• **What is needed**
Which lines of the entries below run from the one holding "Inverts all bits |" to the one holding "preserves sign |", inclusive? Set down exactly those lines and no others.
◆ ◆ ◆ ◆
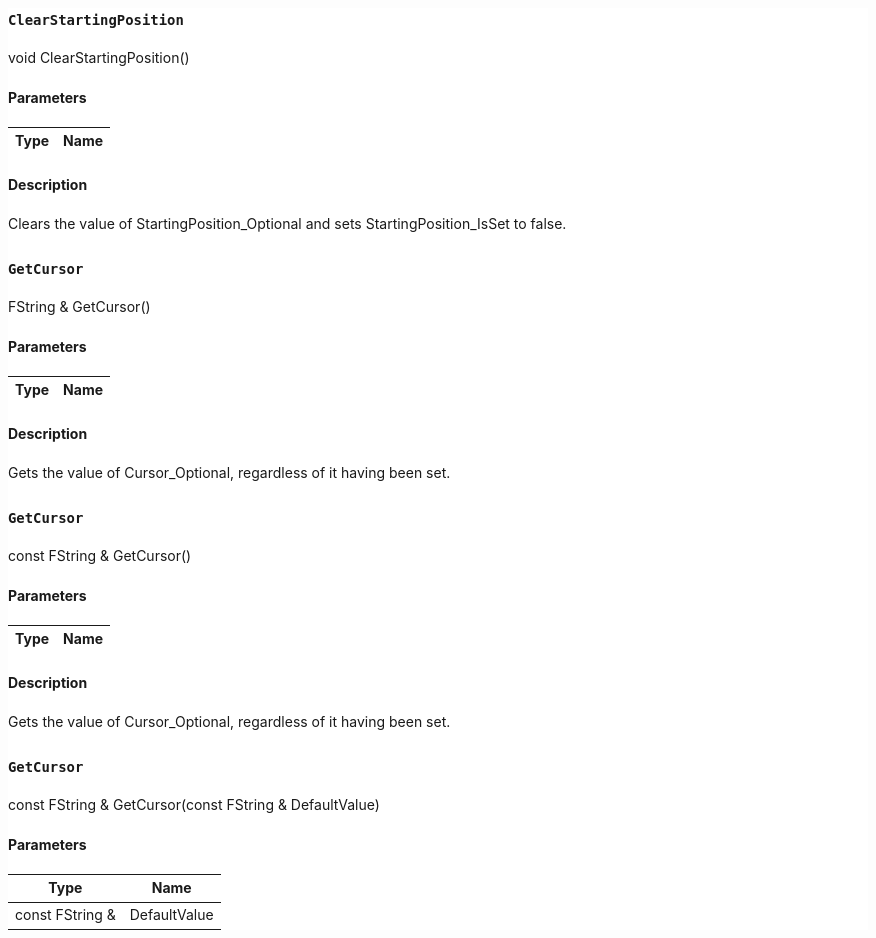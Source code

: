 ### `ClearStartingPosition` <a id="structFRHAPI__InventoryPageMeta_1abfb03b02e3c6c7f02615855e59118477"></a>

void ClearStartingPosition()

#### Parameters

| Type | Name |
|------|------|

#### Description

Clears the value of StartingPosition_Optional and sets StartingPosition_IsSet to false.




### `GetCursor` <a id="structFRHAPI__InventoryPageMeta_1a87d855b3da18995a74d5e2e494a3e465"></a>

FString & GetCursor()

#### Parameters

| Type | Name |
|------|------|

#### Description

Gets the value of Cursor_Optional, regardless of it having been set.




### `GetCursor` <a id="structFRHAPI__InventoryPageMeta_1a91f48b809ff6f89d817d0c4b7d65324c"></a>

const FString & GetCursor()

#### Parameters

| Type | Name |
|------|------|

#### Description

Gets the value of Cursor_Optional, regardless of it having been set.




### `GetCursor` <a id="structFRHAPI__InventoryPageMeta_1a34f2dfdd667d2b555b07f25d58989590"></a>

const FString & GetCursor(const FString & DefaultValue)

#### Parameters

| Type | Name |
|------|------|
|const FString &|DefaultValue|
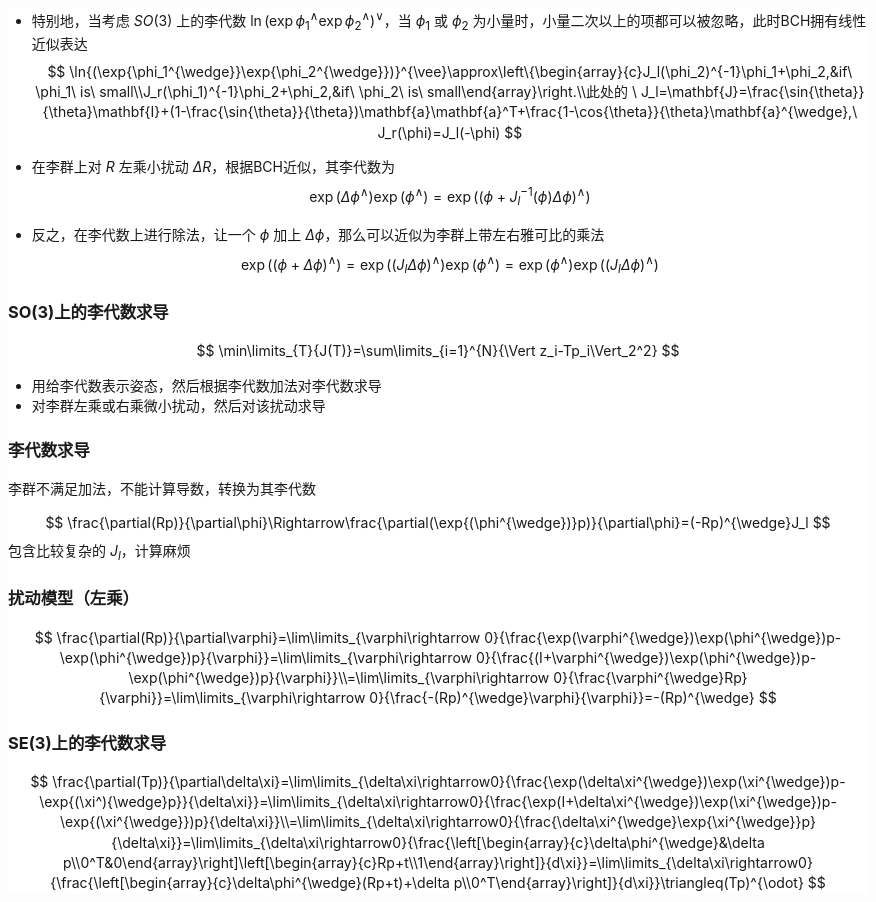 * 特别地，当考虑 $SO(3)$ 上的李代数 $\ln{(\exp{\phi_1^{\wedge}}\exp{\phi_2^{\wedge}})}^{\vee}$，当 $\phi_1$ 或 $\phi_2$ 为小量时，小量二次以上的项都可以被忽略，此时BCH拥有线性近似表达
  $$
  \ln{(\exp{\phi_1^{\wedge}}\exp{\phi_2^{\wedge}})}^{\vee}\approx\left\{\begin{array}{c}J_l(\phi_2)^{-1}\phi_1+\phi_2,&if\ \phi_1\ is\ small\\J_r(\phi_1)^{-1}\phi_2+\phi_2,&if\ \phi_2\ is\ small\end{array}\right.\\此处的 \ J_l=\mathbf{J}=\frac{\sin{\theta}}{\theta}\mathbf{I}+(1-\frac{\sin{\theta}}{\theta})\mathbf{a}\mathbf{a}^T+\frac{1-\cos{\theta}}{\theta}\mathbf{a}^{\wedge},\ J_r(\phi)=J_l(-\phi)
  $$

* 在李群上对 $R$ 左乘小扰动 $\Delta R$，根据BCH近似，其李代数为
  $$
  \exp{(\Delta\phi^{\wedge})}\exp{(\phi^{\wedge})}=\exp{\left((\phi+J_l^{-1}(\phi)\Delta\phi)^{\wedge}\right)}
  $$

* 反之，在李代数上进行除法，让一个 $\phi$ 加上 $\Delta\phi$，那么可以近似为李群上带左右雅可比的乘法
  $$
  \exp{\left((\phi+\Delta\phi)^{\wedge}\right)}=\exp{((J_l\Delta\phi)^{\wedge})}\exp{(\phi^{\wedge})}=\exp{(\phi^{\wedge})}\exp{((J_l\Delta\phi)^{\wedge})}
  $$

### SO(3)上的李代数求导

$$
\min\limits_{T}{J(T)}=\sum\limits_{i=1}^{N}{\Vert z_i-Tp_i\Vert_2^2}
$$

* 用给李代数表示姿态，然后根据李代数加法对李代数求导
* 对李群左乘或右乘微小扰动，然后对该扰动求导

### 李代数求导

李群不满足加法，不能计算导数，转换为其李代数

$$
\frac{\partial(Rp)}{\partial\phi}\Rightarrow\frac{\partial(\exp{(\phi^{\wedge})}p)}{\partial\phi}=(-Rp)^{\wedge}J_l
$$
包含比较复杂的 $J_l$，计算麻烦

### 扰动模型（左乘）

$$
\frac{\partial(Rp)}{\partial\varphi}=\lim\limits_{\varphi\rightarrow 0}{\frac{\exp(\varphi^{\wedge})\exp(\phi^{\wedge})p-\exp(\phi^{\wedge})p}{\varphi}}=\lim\limits_{\varphi\rightarrow 0}{\frac{(I+\varphi^{\wedge})\exp(\phi^{\wedge})p-\exp(\phi^{\wedge})p}{\varphi}}\\=\lim\limits_{\varphi\rightarrow 0}{\frac{\varphi^{\wedge}Rp}{\varphi}}=\lim\limits_{\varphi\rightarrow 0}{\frac{-(Rp)^{\wedge}\varphi}{\varphi}}=-(Rp)^{\wedge}
$$

### SE(3)上的李代数求导

$$
\frac{\partial(Tp)}{\partial\delta\xi}=\lim\limits_{\delta\xi\rightarrow0}{\frac{\exp(\delta\xi^{\wedge})\exp(\xi^{\wedge})p-\exp{(\xi^){\wedge}p}}{\delta\xi}}=\lim\limits_{\delta\xi\rightarrow0}{\frac{\exp(I+\delta\xi^{\wedge})\exp(\xi^{\wedge})p-\exp{(\xi^{\wedge}})p}{\delta\xi}}\\=\lim\limits_{\delta\xi\rightarrow0}{\frac{\delta\xi^{\wedge}\exp{\xi^{\wedge}}p}{\delta\xi}}=\lim\limits_{\delta\xi\rightarrow0}{\frac{\left[\begin{array}{c}\delta\phi^{\wedge}&\delta p\\0^T&0\end{array}\right]\left[\begin{array}{c}Rp+t\\1\end{array}\right]}{d\xi}}=\lim\limits_{\delta\xi\rightarrow0}{\frac{\left[\begin{array}{c}\delta\phi^{\wedge}(Rp+t)+\delta p\\0^T\end{array}\right]}{d\xi}}\triangleq(Tp)^{\odot}
$$

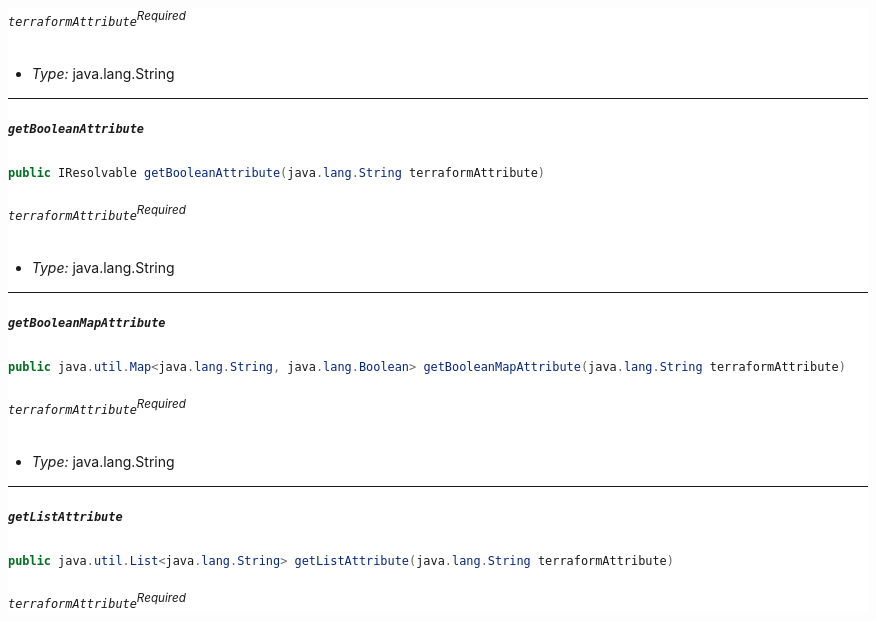 ###### `terraformAttribute`<sup>Required</sup> <a name="terraformAttribute" id="@cdktf/provider-opentelekomcloud.enterpriseVpnCustomerGatewayV5.EnterpriseVpnCustomerGatewayV5.getAnyMapAttribute.parameter.terraformAttribute"></a>

- *Type:* java.lang.String

---

##### `getBooleanAttribute` <a name="getBooleanAttribute" id="@cdktf/provider-opentelekomcloud.enterpriseVpnCustomerGatewayV5.EnterpriseVpnCustomerGatewayV5.getBooleanAttribute"></a>

```java
public IResolvable getBooleanAttribute(java.lang.String terraformAttribute)
```

###### `terraformAttribute`<sup>Required</sup> <a name="terraformAttribute" id="@cdktf/provider-opentelekomcloud.enterpriseVpnCustomerGatewayV5.EnterpriseVpnCustomerGatewayV5.getBooleanAttribute.parameter.terraformAttribute"></a>

- *Type:* java.lang.String

---

##### `getBooleanMapAttribute` <a name="getBooleanMapAttribute" id="@cdktf/provider-opentelekomcloud.enterpriseVpnCustomerGatewayV5.EnterpriseVpnCustomerGatewayV5.getBooleanMapAttribute"></a>

```java
public java.util.Map<java.lang.String, java.lang.Boolean> getBooleanMapAttribute(java.lang.String terraformAttribute)
```

###### `terraformAttribute`<sup>Required</sup> <a name="terraformAttribute" id="@cdktf/provider-opentelekomcloud.enterpriseVpnCustomerGatewayV5.EnterpriseVpnCustomerGatewayV5.getBooleanMapAttribute.parameter.terraformAttribute"></a>

- *Type:* java.lang.String

---

##### `getListAttribute` <a name="getListAttribute" id="@cdktf/provider-opentelekomcloud.enterpriseVpnCustomerGatewayV5.EnterpriseVpnCustomerGatewayV5.getListAttribute"></a>

```java
public java.util.List<java.lang.String> getListAttribute(java.lang.String terraformAttribute)
```

###### `terraformAttribute`<sup>Required</sup> <a name="terraformAttribute" id="@cdktf/provider-opentelekomcloud.enterpriseVpnCustomerGatewayV5.EnterpriseVpnCustomerGatewayV5.getListAttribute.parameter.terraformAttribute"></a>
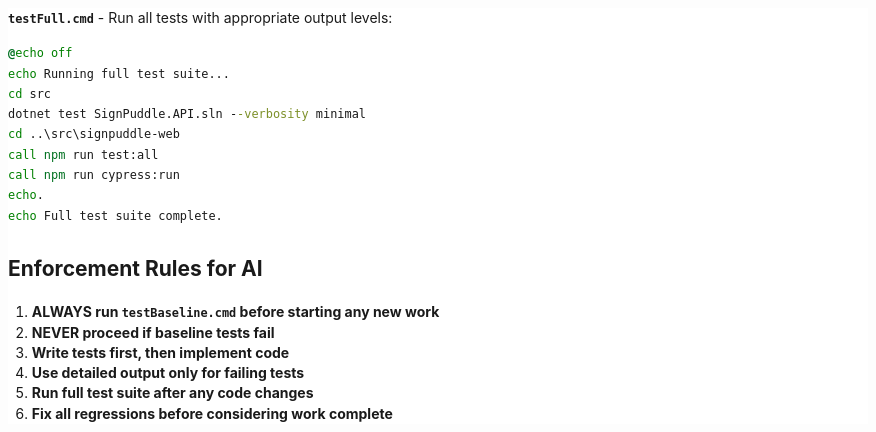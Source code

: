 **`testFull.cmd`** - Run all tests with appropriate output levels:
```cmd
@echo off
echo Running full test suite...
cd src
dotnet test SignPuddle.API.sln --verbosity minimal
cd ..\src\signpuddle-web
call npm run test:all
call npm run cypress:run
echo.
echo Full test suite complete.
```

## Enforcement Rules for AI

1. **ALWAYS run `testBaseline.cmd` before starting any new work**
2. **NEVER proceed if baseline tests fail**
3. **Write tests first, then implement code**
4. **Use detailed output only for failing tests**
5. **Run full test suite after any code changes**
6. **Fix all regressions before considering work complete**
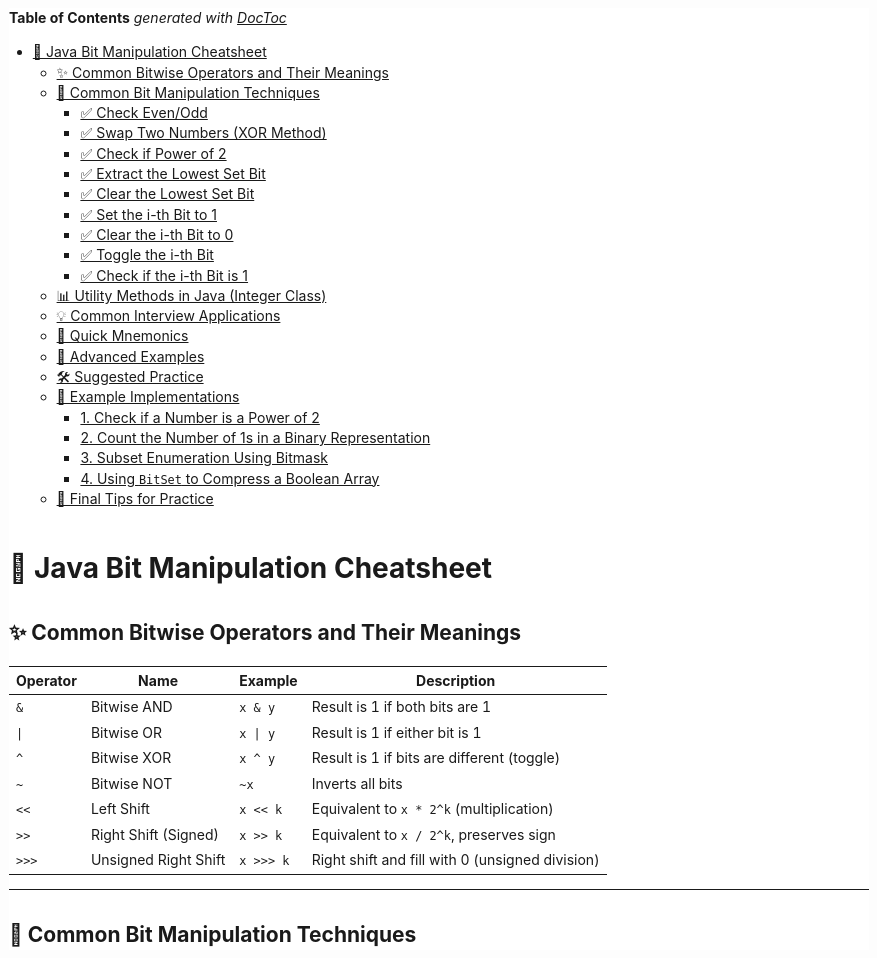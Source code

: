 

**Table of Contents**  *generated with [DocToc](https://github.com/thlorenz/doctoc)*

- [🧠 Java Bit Manipulation Cheatsheet](#-java-bit-manipulation-cheatsheet)
  - [✨ Common Bitwise Operators and Their Meanings](#-common-bitwise-operators-and-their-meanings)
  - [🧮 Common Bit Manipulation Techniques](#-common-bit-manipulation-techniques)
    - [✅ Check Even/Odd](#-check-evenodd)
    - [✅ Swap Two Numbers (XOR Method)](#-swap-two-numbers-xor-method)
    - [✅ Check if Power of 2](#-check-if-power-of-2)
    - [✅ Extract the Lowest Set Bit](#-extract-the-lowest-set-bit)
    - [✅ Clear the Lowest Set Bit](#-clear-the-lowest-set-bit)
    - [✅ Set the i-th Bit to 1](#-set-the-i-th-bit-to-1)
    - [✅ Clear the i-th Bit to 0](#-clear-the-i-th-bit-to-0)
    - [✅ Toggle the i-th Bit](#-toggle-the-i-th-bit)
    - [✅ Check if the i-th Bit is 1](#-check-if-the-i-th-bit-is-1)
  - [📊 Utility Methods in Java (Integer Class)](#-utility-methods-in-java-integer-class)
  - [💡 Common Interview Applications](#-common-interview-applications)
  - [📌 Quick Mnemonics](#-quick-mnemonics)
  - [🧠 Advanced Examples](#-advanced-examples)
  - [🛠 Suggested Practice](#-suggested-practice)
  - [🧠 Example Implementations](#-example-implementations)
    - [1. Check if a Number is a Power of 2](#1-check-if-a-number-is-a-power-of-2)
    - [2. Count the Number of 1s in a Binary Representation](#2-count-the-number-of-1s-in-a-binary-representation)
    - [3. Subset Enumeration Using Bitmask](#3-subset-enumeration-using-bitmask)
    - [4. Using `BitSet` to Compress a Boolean Array](#4-using-bitset-to-compress-a-boolean-array)
  - [📌 Final Tips for Practice](#-final-tips-for-practice)



# 🧠 Java Bit Manipulation Cheatsheet

## ✨ Common Bitwise Operators and Their Meanings

| Operator | Name | Example | Description |
|----------|-----------------|-----------|------------------------------------------|
| `&` | Bitwise AND | `x & y` | Result is 1 if both bits are 1 |
| `\|` | Bitwise OR | `x \| y` | Result is 1 if either bit is 1 |
| `^` | Bitwise XOR | `x ^ y` | Result is 1 if bits are different (toggle) |
| `~` | Bitwise NOT | `~x` | Inverts all bits |
| `<<` | Left Shift | `x << k` | Equivalent to `x * 2^k` (multiplication) |
| `>>` | Right Shift (Signed) | `x >> k` | Equivalent to `x / 2^k`, preserves sign |
| `>>>` | Unsigned Right Shift | `x >>> k` | Right shift and fill with 0 (unsigned division) |

______________________________________________________________________

## 🧮 Common Bit Manipulation Techniques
◆ ◆ ◆ ◆
• **Answer**
| `~` | Bitwise NOT | `~x` | Inverts all bits |
| `<<` | Left Shift | `x << k` | Equivalent to `x * 2^k` (multiplication) |
| `>>` | Right Shift (Signed) | `x >> k` | Equivalent to `x / 2^k`, preserves sign |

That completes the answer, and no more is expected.